This Wednesday, lunch guests at the St. Thomas More Church soup kitchen arrived expecting a meal but left also having made art and new friends.
Wednesday’s event marked the beginning of a weekly project in which undergraduate art majors and graduate students at the School of Art will draw with soup kitchen guests at St. Thomas More, a Catholic church located on Park Street. The new initiative, organized by Associate Dean of the School of Art Sam Messer, both allows art students to use their talents outside of the studio and provides soup kitchen guests with a venue for self-expression, Messer said.
The soup kitchen, which is celebrating its 30th anniversary this year, serves lunch every Wednesday to approximately 300 guests, said Katie Byrnes, assistant chaplain at St. Thomas More. Volunteers from the St. Thomas More, Yale and New Haven communities serve guests meals donated by Yale dining halls and local food stores, and volunteers can also prepare meals at the church.
Art plays a significant role in creating a hospitable atmosphere at the soup kitchen, Byrnes said, explaining that the space houses a rotating gallery that showcases seasonal art displays.

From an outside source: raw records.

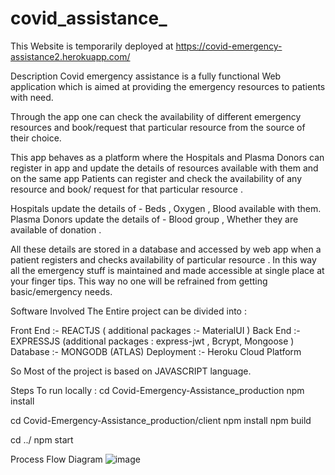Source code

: # covid_assistance_

This Website is temporarily deployed at https://covid-emergency-assistance2.herokuapp.com/

Description
Covid emergency assistance is a fully functional Web application which is aimed at providing the emergency resources to patients with need.

Through the app one can check the availability of different emergency resources and book/request that particular resource from the source of their choice.

This app behaves as a platform where the Hospitals and Plasma Donors can register in app and update the details of resources available with them and on the same app Patients can register and check the availability of any resource and book/ request for that particular resource .

Hospitals update the details of - Beds , Oxygen , Blood available with them. Plasma Donors update the details of - Blood group , Whether they are available of donation .

All these details are stored in a database and accessed by web app when a patient registers and checks availability of particular resource . In this way all the emergency stuff is maintained and made accessible at single place at your finger tips. This way no one will be refrained from getting basic/emergency needs.

Software Involved
The Entire project can be divided into :

Front End :- REACTJS ( additional packages :- MaterialUI )
Back End :- EXPRESSJS (additional packages : express-jwt , Bcrypt, Mongoose )
Database :- MONGODB (ATLAS)
Deployment :- Heroku Cloud Platform

So Most of the project is based on JAVASCRIPT language.

Steps To run locally :
cd Covid-Emergency-Assistance_production
npm install

cd Covid-Emergency-Assistance_production/client
npm install
npm build

cd ../
npm start

Process Flow Diagram
![image](https://user-images.githubusercontent.com/90609197/178091194-106910af-a988-4b12-85c0-00968919c348.png)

“We haven’t fixed the problem of hunger in New Haven, but we can give the experience of being welcomed into a beautiful space,” Byrnes said.
Ana Maria Gomez Lopez ART ’14, who talked and drew with soup kitchen guests, said most of them spoke to her about their families, childhoods and places of origin. Two guests at the arts table realized they were both from Sicily, Lopez said. Messer added that another two guests discovered while drawing that they grew up near each other in South Carolina and had mutual acquaintances.
A soup kitchen guest who said she goes by the name of Miracle sketched two portraits at the arts table before taking her place in line for lunch. Miracle said that she often drew pictures as a child and added that, as a lover of music, she particularly enjoyed replicating album covers. After being encouraged by other guests, Miracle put down her work to sing verses of “Amazing Grace” and “I Believe I Can Fly.”
“This is great because you can feel everyone’s good energies around you,” she said.
Messer said he learned about the soup kitchen earlier this year when he helped organize an exhibit of undergraduate art in the soup kitchen’s gallery space. He consulted Isaac Canady, a local artist and longtime member of the soup kitchen’s community, about what art-related activities guests might respond to best. It was difficult to predict the success of certain types of activities because of the guests’ wide range of attention spans, Canady said, so the two decided to provide guests with crayons, pencils and paper and see what happens.
Canady said that he hopes the art project will give homeless members of the St. Thomas More community something positive to focus on, adding that making art has helped him overcome past hardships.
“A lot of people in this situation are angry and resentful, and art can give them something they can grab a hold on,” he said.
A number of soup kitchen guests asked visitors from the School of Art to sketch portraits of them. Next week, Messer said, art students may ask the guests to create drawings before agreeing to draw their portraits. Messer added that he and the art students will also offer coaching to help guests who may question their artistic ability overcome such insecurities.
“You can meet anyone by drawing them — even the most difficult, cold person will talk to you if you draw them,” Messer said, adding that he spent his sabbatical drawing portraits of strangers in Myanmar, Thailand and India.
Messer and Byrnes are planning to organize a joint exhibition of students’ and guests’ work at the end of the year in the soup kitchen’s gallery space.
Messer said that he hopes more arts students will participate in the weekly project. Only a handful of artists attended this week.
The St. Thomas More soup kitchen serves lunch every Wednesday from 11 a.m. to 1 p.m.